I think you guys are starting to judge this whole thing a little too harshly now and that it’s mainly my own fault. Remember that you are only reading one side on this whole situation and while I’m trying to be fair I’m sure the details are at least a little biased.
I’m not sure if I made this clear enough in my other posts (sorry if I didn’t), but throughout this whole thing she’s told me that she only wants/wanted to hang out with the guy as friends and only if her friends were also with her. I think she honestly believed/believes that she just wanted to hang out with him as a friend and nothing else and that there was no chance it would lead to anything more if she hung out with him (or she at least wanted to believe the latter). When I said earlier that she said she wanted to hang out with him to “see what would happen” it was poor wording on my part and it was more her saying she wanted to hang out with him to “see what he was like” but in a “friends” way.
Everyone has focused on the issue of her being attracted to another guy and what that means but I think this whole situation has really been less about that than it has been about her thinking it is okay/acceptable to hang out with this guy as friends and not realizing that there was anything wrong with it.
She never wanted to break up with me throughout this whole thing (instead it was the opposite) and I’m pretty sure she never planned to or even wanted to cheat on me. (Yes there was the whole thing with her googling “why do I cheat” and I never really brought that up to her and it does still bother me a little, but I think that had more to do with her feeling guilty about cheating on her ex and starting to feel scared that she might do it again or can’t control it, “once a cheater always a cheater” etc. and if she really wanted to cheat on me there'd be a lot better ways than telling me about wanting to hang out with the guy.)

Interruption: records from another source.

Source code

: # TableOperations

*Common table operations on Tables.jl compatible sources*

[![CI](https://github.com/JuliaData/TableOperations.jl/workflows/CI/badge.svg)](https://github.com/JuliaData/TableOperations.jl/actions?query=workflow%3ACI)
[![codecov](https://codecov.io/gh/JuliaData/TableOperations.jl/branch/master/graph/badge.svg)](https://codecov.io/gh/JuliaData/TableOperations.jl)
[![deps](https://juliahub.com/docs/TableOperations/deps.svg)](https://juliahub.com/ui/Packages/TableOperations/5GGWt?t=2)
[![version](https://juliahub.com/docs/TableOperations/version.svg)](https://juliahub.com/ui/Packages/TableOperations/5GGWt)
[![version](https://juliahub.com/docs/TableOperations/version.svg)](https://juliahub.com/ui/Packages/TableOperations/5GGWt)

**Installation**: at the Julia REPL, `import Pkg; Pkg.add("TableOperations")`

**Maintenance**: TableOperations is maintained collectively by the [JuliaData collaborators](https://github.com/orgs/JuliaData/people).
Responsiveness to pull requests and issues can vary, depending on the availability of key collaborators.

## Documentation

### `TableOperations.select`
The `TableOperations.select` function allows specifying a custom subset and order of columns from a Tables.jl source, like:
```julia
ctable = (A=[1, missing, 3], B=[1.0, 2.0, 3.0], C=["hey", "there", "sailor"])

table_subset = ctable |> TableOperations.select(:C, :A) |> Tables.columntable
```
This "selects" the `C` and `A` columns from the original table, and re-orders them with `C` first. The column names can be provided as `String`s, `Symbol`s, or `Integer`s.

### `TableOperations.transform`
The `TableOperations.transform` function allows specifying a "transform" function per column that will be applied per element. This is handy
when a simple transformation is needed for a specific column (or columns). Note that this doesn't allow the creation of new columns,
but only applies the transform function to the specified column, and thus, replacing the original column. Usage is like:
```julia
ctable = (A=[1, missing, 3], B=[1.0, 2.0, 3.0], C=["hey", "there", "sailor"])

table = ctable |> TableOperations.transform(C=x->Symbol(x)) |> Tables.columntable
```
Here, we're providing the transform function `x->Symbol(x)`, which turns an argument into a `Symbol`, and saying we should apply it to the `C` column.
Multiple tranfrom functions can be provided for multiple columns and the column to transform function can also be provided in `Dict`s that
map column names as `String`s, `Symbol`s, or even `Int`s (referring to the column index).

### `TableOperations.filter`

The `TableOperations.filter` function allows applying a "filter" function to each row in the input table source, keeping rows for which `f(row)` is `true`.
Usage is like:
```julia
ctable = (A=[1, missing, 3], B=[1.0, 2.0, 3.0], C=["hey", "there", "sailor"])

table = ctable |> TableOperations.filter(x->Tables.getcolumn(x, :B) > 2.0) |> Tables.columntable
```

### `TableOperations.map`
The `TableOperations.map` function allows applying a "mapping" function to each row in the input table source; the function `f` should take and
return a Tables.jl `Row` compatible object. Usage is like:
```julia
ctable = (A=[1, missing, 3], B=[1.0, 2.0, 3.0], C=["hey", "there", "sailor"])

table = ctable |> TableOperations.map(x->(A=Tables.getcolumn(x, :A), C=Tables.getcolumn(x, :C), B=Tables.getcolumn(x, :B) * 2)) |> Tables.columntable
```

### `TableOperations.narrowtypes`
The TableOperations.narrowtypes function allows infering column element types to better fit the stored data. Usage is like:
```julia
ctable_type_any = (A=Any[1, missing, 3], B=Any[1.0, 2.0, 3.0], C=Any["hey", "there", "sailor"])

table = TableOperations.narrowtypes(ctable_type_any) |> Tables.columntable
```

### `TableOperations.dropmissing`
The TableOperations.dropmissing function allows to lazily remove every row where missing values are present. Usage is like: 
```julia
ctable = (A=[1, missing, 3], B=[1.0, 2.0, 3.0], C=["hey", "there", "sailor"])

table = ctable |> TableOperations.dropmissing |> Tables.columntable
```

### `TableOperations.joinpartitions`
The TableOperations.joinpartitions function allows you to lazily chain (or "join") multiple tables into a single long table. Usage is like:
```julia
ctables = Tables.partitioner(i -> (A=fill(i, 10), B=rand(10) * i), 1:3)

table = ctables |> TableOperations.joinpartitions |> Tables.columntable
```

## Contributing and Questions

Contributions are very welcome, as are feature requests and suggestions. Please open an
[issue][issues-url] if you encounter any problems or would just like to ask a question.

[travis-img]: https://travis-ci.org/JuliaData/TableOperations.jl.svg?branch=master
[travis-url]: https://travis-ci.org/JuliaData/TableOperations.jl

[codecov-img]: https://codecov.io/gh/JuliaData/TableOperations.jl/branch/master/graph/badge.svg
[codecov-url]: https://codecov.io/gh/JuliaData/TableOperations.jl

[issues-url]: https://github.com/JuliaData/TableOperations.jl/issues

Like I said, I have always been a very paranoid person (though not that controlling) and she knows this and couple that with her friends telling her she should be able to hang out with him if she wants and her own judgment being clouded by her attraction to this guy and it led her to genuinely believing that there was nothing wrong with her hanging out with the guy as a friend and dismissing my issues with it as me just being jealous/paranoid.
I briefly brought up the thing about her resenting me for this with her again yesterday, and told her that if she actually does start resenting me, or has the desire to talk to other guys or cheat on me, then she needs to let me know and we just need to end it or else it’s just going to end really badly and she agreed to that. Although she still thinks there’s nothing wrong with her hanging out with the guy as friends in this situation, she understands that it would bother me a lot and that it’d also bother her if the situation was reversed so she said she understands me not wanting her to hang out with him and won’t really resent me for it. She’s admitted she’s been “selfish” and “immature” about all of this and told me she didn’t realize how hurt/bothered I was by the whole situation at first.
I know a lot of you guys will think I’m just rationalizing everything to myself now, and I know everything’s still not perfect, and I know there’s a good chance I’ll regret not taking all of your advice, and I know it doesn’t really seem like it from everything I wrote, but we really do still love each other a lot and there’s a whole lot more good than bad and I think it’s possible to put this all behind us and move forward together. This is my last post on this issue unless something significant happens.
And yes, this is my first real relationship, so I’m guessing a lot of you guys will disregard everything I've just said.
Now, why not start a summer thread so this issue can fade into oblivion? It’s July ffs.